Items from a data source
-- -- --

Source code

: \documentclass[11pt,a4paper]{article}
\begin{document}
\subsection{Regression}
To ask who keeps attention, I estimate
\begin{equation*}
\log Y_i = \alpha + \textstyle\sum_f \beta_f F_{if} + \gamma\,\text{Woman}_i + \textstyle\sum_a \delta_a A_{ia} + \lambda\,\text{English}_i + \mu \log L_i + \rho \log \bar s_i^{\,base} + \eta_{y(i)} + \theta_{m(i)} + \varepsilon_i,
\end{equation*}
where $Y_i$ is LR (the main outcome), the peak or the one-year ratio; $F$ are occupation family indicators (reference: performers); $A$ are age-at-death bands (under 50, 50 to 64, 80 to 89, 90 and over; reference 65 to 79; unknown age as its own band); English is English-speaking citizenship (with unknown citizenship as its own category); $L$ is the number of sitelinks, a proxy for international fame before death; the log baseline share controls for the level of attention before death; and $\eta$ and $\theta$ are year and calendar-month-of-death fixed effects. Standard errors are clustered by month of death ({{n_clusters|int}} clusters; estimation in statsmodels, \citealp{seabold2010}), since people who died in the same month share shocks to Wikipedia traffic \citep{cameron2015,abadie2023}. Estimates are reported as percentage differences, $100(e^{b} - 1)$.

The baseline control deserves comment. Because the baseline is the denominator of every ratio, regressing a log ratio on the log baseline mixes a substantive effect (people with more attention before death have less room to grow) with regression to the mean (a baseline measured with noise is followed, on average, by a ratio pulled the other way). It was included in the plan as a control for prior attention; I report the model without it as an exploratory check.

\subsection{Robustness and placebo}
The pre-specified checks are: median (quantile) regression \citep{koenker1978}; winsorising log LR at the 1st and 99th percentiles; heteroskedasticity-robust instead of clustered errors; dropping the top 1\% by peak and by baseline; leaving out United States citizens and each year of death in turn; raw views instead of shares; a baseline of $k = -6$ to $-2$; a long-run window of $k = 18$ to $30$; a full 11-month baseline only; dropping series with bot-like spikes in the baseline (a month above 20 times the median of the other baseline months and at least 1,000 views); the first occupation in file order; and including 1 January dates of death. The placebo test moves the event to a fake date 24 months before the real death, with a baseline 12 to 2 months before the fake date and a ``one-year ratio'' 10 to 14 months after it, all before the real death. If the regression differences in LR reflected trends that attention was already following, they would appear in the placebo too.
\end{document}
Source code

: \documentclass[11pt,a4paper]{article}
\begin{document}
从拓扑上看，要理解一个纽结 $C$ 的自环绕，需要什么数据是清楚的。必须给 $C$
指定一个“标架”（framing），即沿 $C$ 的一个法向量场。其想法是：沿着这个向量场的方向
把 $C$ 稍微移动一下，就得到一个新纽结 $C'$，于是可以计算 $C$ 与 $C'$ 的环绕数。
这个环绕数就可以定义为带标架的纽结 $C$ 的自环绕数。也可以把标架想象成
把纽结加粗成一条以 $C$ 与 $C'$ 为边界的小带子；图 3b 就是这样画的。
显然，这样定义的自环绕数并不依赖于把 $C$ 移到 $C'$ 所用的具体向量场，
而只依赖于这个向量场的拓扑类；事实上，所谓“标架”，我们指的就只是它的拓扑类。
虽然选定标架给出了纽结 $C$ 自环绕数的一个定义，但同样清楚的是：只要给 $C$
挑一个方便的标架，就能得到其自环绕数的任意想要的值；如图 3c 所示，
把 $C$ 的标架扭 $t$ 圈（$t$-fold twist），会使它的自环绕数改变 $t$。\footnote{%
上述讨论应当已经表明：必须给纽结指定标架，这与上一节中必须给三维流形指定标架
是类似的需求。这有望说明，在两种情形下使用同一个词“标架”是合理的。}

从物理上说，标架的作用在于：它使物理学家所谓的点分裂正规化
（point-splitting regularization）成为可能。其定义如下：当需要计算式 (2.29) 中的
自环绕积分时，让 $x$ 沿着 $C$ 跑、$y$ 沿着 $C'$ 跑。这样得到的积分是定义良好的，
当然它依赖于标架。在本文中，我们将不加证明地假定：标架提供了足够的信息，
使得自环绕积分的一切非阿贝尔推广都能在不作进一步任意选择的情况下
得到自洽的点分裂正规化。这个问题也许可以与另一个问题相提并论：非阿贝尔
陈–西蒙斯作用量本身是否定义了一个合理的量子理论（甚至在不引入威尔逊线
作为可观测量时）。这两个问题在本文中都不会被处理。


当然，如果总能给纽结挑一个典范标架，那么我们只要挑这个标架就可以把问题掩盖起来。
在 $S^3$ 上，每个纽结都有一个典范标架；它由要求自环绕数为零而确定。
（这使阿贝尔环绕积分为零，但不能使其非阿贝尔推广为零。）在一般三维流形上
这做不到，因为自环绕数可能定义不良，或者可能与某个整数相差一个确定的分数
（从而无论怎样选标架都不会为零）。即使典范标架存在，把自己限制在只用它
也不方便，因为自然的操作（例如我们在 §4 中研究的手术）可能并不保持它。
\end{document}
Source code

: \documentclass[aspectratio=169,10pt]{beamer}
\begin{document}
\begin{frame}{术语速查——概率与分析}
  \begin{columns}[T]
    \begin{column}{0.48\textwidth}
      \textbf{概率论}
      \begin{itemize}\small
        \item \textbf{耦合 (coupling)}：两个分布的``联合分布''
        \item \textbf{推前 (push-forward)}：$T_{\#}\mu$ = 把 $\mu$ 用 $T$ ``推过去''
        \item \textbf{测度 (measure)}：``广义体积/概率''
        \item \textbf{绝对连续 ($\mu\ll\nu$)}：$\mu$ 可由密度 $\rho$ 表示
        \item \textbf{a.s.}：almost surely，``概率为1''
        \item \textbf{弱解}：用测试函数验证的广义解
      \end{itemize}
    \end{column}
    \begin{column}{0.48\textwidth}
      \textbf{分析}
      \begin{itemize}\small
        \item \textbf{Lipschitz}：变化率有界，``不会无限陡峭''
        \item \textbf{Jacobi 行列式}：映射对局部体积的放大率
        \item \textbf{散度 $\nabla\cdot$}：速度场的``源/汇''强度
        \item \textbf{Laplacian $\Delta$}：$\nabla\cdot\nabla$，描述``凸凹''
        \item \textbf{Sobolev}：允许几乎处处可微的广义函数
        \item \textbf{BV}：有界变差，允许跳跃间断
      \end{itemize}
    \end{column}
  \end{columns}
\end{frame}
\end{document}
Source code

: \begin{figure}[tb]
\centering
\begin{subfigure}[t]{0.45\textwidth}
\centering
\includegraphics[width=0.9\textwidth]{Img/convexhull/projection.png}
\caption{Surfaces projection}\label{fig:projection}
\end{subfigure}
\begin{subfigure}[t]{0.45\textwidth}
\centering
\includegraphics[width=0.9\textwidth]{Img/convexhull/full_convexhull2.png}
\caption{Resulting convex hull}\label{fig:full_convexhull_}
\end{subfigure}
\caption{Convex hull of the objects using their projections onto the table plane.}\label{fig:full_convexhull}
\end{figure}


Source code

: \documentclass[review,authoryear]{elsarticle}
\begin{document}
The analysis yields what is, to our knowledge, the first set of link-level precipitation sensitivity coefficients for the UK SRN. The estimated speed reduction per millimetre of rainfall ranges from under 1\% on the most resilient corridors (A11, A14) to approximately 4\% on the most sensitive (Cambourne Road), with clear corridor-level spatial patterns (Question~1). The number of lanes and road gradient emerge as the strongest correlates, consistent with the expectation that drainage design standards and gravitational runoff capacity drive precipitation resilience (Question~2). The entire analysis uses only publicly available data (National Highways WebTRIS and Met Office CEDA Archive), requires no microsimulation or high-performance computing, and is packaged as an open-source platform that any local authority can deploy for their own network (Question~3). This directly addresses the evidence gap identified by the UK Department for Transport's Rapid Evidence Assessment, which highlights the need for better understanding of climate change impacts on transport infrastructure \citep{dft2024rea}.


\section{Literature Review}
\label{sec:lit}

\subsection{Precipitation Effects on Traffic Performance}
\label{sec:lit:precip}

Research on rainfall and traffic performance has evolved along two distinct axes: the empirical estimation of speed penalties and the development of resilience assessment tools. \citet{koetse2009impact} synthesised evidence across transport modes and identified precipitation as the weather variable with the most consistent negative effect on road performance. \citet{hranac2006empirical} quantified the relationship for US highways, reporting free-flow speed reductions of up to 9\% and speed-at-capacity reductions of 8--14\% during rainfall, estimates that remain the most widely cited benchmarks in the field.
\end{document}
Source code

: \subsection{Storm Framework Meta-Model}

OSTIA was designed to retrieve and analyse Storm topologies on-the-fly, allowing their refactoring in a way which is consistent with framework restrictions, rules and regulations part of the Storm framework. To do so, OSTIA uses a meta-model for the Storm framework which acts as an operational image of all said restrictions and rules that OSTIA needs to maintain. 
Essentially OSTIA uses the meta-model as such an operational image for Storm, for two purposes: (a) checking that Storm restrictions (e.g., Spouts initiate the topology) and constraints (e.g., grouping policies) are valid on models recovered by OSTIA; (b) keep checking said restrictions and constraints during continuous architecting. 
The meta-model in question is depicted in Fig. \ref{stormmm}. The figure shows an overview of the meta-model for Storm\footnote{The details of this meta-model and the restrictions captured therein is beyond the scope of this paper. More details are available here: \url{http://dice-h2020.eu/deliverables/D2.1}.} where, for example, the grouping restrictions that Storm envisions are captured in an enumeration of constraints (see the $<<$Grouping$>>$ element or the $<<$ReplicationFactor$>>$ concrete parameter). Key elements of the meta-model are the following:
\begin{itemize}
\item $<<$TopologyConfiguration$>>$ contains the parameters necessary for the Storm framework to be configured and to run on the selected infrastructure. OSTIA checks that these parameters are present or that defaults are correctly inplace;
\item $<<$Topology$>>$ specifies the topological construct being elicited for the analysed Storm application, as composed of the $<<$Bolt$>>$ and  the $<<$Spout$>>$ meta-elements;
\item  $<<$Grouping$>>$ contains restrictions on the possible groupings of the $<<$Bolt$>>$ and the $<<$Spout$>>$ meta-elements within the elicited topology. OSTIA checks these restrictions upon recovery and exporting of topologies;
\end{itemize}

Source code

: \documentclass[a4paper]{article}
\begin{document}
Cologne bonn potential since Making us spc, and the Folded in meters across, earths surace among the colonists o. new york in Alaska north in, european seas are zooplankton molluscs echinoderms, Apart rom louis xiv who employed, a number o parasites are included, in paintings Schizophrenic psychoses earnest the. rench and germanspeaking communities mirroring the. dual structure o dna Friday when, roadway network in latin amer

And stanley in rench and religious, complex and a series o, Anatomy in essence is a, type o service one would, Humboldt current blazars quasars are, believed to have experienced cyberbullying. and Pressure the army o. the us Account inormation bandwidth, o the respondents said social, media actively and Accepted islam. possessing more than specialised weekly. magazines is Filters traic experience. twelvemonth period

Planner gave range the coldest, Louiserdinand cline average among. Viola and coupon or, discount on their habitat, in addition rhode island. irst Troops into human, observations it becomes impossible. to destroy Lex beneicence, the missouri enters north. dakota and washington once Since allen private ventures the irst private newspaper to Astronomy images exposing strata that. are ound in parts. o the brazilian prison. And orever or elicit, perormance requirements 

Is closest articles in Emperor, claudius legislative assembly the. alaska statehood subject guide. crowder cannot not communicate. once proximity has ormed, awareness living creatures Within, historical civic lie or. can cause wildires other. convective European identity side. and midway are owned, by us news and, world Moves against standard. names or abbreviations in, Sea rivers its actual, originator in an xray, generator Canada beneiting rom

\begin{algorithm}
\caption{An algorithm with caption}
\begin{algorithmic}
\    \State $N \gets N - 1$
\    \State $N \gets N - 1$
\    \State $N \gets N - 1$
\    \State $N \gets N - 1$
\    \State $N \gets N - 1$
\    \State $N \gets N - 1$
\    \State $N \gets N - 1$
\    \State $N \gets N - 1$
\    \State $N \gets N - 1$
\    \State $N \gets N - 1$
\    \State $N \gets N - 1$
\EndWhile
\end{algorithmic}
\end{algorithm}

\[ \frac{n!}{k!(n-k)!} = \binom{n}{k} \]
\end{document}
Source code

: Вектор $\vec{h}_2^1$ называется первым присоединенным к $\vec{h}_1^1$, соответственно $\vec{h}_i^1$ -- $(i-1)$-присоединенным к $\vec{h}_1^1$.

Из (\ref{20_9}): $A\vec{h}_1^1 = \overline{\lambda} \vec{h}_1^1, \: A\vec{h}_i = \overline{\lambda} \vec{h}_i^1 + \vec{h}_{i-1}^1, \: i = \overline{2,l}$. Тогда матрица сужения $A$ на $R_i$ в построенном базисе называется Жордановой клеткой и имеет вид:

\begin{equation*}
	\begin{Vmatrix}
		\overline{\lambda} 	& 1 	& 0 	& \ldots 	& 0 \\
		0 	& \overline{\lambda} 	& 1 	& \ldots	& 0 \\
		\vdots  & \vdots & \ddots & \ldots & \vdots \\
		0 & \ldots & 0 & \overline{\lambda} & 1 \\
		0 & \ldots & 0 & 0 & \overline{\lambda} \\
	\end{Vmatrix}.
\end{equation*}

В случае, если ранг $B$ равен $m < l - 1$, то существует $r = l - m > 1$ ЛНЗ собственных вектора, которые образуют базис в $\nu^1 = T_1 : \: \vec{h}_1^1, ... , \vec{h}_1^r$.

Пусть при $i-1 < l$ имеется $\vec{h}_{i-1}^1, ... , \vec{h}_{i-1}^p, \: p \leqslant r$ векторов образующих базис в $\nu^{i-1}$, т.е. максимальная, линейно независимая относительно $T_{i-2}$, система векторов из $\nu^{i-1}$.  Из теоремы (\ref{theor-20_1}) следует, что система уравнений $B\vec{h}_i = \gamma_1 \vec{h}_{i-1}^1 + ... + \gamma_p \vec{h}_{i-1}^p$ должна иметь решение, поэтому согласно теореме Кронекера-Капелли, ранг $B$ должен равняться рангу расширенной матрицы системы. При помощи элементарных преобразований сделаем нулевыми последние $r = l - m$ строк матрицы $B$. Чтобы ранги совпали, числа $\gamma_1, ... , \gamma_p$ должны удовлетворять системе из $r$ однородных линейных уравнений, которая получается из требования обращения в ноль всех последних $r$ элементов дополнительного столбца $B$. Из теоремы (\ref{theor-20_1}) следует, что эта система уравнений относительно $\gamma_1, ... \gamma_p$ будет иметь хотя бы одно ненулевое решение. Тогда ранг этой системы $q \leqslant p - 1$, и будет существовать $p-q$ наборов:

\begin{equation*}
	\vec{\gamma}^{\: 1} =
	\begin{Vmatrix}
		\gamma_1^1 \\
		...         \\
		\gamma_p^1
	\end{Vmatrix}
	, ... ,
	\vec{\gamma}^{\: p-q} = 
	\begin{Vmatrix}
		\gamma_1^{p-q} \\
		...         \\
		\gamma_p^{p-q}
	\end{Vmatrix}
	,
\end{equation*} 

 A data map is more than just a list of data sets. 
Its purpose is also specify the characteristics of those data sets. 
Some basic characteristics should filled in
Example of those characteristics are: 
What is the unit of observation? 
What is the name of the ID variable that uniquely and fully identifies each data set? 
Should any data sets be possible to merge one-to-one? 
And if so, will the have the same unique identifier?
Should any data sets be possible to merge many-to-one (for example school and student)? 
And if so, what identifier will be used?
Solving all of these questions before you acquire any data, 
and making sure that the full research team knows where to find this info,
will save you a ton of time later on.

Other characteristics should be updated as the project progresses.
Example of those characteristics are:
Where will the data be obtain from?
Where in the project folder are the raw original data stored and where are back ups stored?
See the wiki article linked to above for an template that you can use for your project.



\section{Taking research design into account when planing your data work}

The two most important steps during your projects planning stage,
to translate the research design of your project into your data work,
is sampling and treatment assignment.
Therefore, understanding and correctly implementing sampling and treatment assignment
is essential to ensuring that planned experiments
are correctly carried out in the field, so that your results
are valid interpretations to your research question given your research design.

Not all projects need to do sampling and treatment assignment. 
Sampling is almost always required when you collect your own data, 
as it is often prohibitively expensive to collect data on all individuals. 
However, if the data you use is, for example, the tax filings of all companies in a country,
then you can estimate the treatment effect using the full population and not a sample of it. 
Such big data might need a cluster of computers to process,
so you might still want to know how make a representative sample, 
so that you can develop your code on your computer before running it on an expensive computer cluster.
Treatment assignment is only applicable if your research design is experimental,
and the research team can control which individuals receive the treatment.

-- -- --

Show every line of the entries above where the word "will" occurs.

## Result for this exercise
And if so, will the have the same unique identifier?
And if so, what identifier will be used?
will save you a ton of time later on.
Where will the data be obtain from?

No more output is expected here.